■ Task item ■
Give the lines again exactly as they appear, beginning at the one with "1 & 6.5 & 0.527 & 6.71\\\hline" and ending at the last line of the records.

■ Records supplied ■
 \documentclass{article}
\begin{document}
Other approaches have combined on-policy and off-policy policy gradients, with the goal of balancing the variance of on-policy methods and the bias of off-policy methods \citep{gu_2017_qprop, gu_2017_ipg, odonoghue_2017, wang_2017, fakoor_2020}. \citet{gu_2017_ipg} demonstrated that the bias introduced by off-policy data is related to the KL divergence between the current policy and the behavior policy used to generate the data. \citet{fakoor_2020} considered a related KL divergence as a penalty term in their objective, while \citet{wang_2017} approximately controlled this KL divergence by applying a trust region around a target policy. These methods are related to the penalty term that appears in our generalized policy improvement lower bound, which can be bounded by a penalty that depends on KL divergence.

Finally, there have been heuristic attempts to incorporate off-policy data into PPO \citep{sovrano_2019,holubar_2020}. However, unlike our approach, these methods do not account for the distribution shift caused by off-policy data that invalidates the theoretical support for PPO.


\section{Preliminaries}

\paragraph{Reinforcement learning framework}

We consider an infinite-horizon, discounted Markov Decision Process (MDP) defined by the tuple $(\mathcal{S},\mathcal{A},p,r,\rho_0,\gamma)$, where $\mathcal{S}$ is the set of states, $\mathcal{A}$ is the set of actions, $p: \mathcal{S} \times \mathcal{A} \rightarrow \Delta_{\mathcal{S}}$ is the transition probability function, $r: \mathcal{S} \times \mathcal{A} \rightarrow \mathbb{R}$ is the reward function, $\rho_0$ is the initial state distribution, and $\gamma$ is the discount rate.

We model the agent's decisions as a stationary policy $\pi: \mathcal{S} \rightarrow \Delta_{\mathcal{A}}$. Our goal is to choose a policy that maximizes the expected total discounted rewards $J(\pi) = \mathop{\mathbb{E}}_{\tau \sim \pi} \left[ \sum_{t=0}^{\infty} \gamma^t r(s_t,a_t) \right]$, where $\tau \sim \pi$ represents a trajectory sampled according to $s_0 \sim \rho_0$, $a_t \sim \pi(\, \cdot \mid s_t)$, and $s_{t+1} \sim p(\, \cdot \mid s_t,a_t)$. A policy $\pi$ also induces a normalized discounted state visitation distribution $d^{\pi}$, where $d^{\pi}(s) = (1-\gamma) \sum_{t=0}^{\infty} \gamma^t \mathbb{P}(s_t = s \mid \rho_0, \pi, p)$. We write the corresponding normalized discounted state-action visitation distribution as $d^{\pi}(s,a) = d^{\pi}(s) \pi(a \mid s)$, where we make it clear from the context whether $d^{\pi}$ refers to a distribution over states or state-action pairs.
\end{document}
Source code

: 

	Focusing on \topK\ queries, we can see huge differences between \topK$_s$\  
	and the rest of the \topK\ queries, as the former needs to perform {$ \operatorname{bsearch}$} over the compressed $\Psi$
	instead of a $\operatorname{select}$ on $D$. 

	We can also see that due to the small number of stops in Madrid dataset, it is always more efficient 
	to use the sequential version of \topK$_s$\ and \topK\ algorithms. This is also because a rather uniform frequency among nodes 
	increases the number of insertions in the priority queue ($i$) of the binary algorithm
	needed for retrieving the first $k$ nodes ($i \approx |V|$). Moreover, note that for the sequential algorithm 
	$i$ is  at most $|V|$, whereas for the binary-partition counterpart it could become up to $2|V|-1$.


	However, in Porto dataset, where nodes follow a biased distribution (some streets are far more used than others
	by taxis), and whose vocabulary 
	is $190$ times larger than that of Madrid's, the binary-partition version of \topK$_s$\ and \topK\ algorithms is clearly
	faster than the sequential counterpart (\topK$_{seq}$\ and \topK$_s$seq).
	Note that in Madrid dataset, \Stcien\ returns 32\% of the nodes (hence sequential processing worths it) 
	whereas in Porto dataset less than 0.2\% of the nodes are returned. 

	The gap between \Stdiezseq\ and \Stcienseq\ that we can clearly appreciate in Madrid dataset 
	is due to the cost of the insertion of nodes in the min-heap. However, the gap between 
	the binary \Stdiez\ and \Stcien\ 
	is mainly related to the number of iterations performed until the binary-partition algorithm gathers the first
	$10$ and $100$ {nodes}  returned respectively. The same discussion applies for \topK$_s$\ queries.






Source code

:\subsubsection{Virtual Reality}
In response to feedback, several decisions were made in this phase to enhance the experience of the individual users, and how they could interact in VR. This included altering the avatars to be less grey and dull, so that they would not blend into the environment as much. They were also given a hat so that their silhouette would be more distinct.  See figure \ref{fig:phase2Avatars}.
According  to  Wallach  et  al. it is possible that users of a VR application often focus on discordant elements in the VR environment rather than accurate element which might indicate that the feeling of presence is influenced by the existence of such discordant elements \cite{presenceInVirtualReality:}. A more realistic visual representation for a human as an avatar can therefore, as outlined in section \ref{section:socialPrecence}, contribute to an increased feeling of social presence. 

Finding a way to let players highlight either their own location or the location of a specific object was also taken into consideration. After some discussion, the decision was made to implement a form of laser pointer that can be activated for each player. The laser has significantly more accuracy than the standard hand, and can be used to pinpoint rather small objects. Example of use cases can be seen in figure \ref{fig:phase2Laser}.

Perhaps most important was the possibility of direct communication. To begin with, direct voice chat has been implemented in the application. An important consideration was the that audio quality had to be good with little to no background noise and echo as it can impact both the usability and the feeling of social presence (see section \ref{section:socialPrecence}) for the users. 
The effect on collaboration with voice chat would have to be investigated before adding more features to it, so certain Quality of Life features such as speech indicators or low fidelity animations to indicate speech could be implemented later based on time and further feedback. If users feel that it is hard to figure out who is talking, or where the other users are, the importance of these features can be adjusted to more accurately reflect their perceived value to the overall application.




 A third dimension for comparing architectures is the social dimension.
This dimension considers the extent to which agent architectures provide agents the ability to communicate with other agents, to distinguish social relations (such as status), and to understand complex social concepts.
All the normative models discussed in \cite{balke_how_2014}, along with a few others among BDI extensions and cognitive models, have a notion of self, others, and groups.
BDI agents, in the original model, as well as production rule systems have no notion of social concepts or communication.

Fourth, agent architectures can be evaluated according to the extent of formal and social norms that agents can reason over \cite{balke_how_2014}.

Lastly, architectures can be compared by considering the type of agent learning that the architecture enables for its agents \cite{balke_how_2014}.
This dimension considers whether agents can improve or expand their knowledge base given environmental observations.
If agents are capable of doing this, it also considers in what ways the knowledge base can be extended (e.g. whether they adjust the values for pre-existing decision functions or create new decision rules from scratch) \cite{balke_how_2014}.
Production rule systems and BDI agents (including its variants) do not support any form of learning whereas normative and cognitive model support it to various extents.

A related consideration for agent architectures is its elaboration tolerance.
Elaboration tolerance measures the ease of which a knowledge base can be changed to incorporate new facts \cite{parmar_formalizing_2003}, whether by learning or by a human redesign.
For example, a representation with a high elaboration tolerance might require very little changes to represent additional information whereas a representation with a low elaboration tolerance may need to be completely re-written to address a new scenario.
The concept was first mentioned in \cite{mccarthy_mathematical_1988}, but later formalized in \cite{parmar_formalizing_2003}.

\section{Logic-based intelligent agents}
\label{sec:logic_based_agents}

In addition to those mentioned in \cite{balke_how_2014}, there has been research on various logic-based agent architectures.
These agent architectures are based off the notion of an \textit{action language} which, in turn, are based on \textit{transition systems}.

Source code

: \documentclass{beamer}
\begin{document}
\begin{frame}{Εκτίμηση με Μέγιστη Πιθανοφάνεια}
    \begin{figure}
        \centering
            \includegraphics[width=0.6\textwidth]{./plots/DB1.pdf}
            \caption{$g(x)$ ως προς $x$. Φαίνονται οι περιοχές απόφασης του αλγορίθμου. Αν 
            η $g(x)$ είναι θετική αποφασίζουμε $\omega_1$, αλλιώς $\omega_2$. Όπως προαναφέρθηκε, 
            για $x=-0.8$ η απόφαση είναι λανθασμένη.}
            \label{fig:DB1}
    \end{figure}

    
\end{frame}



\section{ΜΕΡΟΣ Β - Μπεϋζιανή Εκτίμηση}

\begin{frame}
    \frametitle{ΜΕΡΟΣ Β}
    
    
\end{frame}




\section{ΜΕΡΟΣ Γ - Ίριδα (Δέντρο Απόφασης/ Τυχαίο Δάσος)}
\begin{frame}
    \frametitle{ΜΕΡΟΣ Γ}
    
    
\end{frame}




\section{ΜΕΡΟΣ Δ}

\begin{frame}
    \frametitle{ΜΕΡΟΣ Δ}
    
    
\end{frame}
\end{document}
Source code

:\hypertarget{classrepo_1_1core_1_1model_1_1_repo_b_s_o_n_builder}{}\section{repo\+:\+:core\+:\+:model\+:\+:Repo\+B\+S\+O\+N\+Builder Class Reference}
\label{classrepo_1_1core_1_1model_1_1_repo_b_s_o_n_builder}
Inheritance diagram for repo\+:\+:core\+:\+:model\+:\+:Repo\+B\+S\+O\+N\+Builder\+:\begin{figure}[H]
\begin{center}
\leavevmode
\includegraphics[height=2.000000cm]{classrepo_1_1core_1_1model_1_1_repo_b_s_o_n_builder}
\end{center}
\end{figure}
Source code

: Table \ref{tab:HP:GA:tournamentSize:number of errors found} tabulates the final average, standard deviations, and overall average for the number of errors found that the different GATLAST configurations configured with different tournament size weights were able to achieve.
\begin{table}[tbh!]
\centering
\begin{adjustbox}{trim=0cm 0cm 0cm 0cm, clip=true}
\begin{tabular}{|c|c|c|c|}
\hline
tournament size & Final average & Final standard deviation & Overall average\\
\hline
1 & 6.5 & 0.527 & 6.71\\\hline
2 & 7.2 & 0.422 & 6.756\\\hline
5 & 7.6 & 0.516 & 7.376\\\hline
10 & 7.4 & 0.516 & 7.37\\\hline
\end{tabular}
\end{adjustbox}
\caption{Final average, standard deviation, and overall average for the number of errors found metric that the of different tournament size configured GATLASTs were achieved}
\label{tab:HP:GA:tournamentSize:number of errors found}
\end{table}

■ Response ■
1 & 6.5 & 0.527 & 6.71\\\hline
2 & 7.2 & 0.422 & 6.756\\\hline
5 & 7.6 & 0.516 & 7.376\\\hline
10 & 7.4 & 0.516 & 7.37\\\hline
\end{tabular}
\end{adjustbox}
\caption{Final average, standard deviation, and overall average for the number of errors found metric that the of different tournament size configured GATLASTs were achieved}
\label{tab:HP:GA:tournamentSize:number of errors found}
\end{table}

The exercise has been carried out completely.